- Task brief: A single count is required: the lines of the data below in which the word "Integer" occurs.

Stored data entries
--- START ---

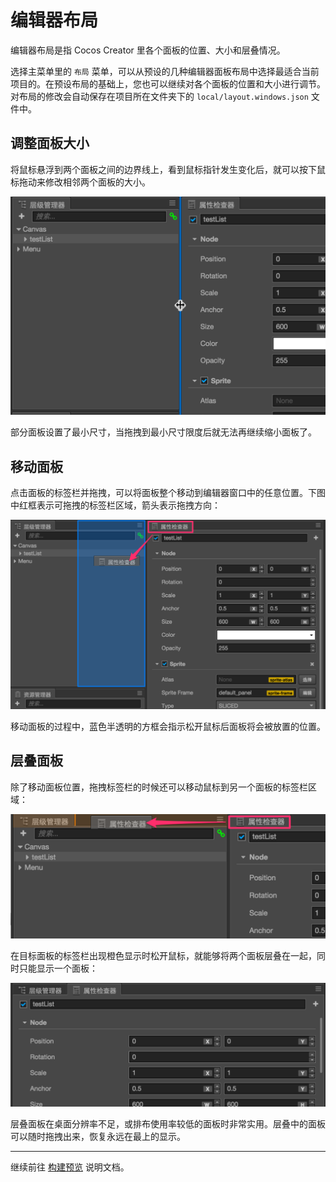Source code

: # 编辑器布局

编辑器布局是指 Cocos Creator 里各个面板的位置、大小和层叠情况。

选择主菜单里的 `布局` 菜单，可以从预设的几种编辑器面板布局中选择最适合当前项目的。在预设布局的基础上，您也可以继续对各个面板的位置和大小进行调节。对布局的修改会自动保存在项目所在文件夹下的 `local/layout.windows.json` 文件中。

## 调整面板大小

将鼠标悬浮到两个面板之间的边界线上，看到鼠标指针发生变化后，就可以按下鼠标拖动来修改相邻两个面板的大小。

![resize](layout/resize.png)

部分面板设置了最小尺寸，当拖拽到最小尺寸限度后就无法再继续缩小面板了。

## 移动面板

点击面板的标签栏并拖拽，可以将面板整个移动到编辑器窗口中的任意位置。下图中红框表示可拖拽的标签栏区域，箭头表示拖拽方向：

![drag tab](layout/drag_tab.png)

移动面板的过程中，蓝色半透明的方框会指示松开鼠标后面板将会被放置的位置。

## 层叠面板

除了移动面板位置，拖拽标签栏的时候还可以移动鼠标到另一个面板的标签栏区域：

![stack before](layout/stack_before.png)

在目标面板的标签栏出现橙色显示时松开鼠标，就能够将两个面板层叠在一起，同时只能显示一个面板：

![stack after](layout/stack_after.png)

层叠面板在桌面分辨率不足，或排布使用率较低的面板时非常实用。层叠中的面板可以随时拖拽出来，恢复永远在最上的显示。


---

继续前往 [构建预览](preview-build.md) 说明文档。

--- END ---
--- START ---

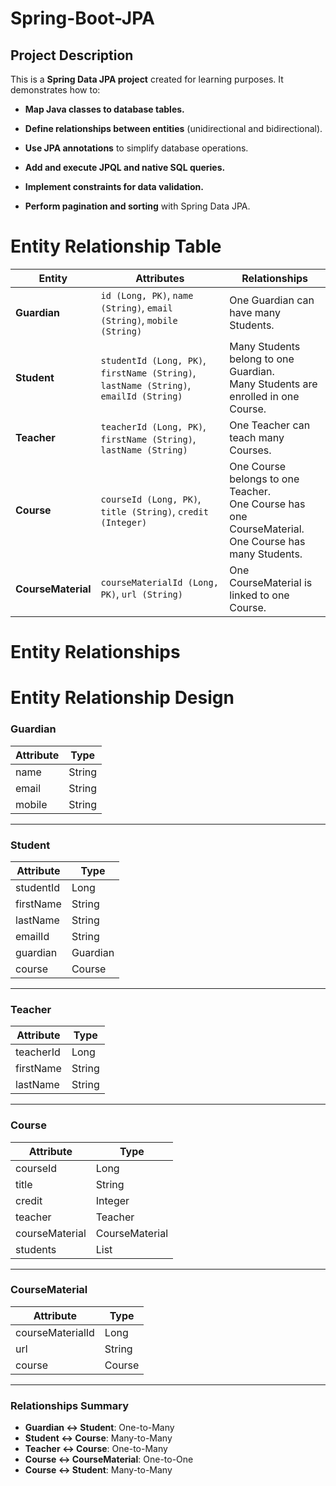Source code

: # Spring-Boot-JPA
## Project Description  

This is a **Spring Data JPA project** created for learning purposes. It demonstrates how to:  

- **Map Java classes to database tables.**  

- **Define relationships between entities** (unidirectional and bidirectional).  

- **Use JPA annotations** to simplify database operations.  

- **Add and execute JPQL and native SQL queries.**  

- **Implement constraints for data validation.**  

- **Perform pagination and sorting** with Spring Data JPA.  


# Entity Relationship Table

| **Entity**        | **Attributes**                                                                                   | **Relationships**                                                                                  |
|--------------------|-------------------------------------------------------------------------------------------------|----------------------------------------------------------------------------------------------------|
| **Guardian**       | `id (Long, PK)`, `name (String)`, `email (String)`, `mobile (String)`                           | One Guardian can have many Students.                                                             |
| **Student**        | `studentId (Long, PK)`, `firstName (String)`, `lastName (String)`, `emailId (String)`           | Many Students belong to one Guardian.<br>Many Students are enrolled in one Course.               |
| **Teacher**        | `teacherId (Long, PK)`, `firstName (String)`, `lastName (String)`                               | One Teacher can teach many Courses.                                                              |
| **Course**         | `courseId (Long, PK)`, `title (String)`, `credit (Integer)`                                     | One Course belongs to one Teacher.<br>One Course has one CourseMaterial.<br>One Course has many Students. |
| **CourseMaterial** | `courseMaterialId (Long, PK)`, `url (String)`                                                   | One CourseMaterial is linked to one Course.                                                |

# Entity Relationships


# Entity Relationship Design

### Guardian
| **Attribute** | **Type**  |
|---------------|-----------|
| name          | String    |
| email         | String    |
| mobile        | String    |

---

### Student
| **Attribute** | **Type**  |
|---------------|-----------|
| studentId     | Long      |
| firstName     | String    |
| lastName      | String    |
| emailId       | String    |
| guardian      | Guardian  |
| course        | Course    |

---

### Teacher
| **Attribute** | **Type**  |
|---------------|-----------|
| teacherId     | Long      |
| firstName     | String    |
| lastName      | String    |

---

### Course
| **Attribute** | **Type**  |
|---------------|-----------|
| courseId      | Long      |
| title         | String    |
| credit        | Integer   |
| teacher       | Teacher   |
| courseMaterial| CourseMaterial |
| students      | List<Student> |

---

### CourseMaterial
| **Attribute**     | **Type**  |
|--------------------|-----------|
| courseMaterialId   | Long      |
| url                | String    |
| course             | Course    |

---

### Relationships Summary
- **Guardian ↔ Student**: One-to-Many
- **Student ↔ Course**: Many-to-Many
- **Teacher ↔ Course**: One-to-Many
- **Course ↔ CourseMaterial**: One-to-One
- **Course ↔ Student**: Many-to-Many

--- END ---

- Solution to this task: 2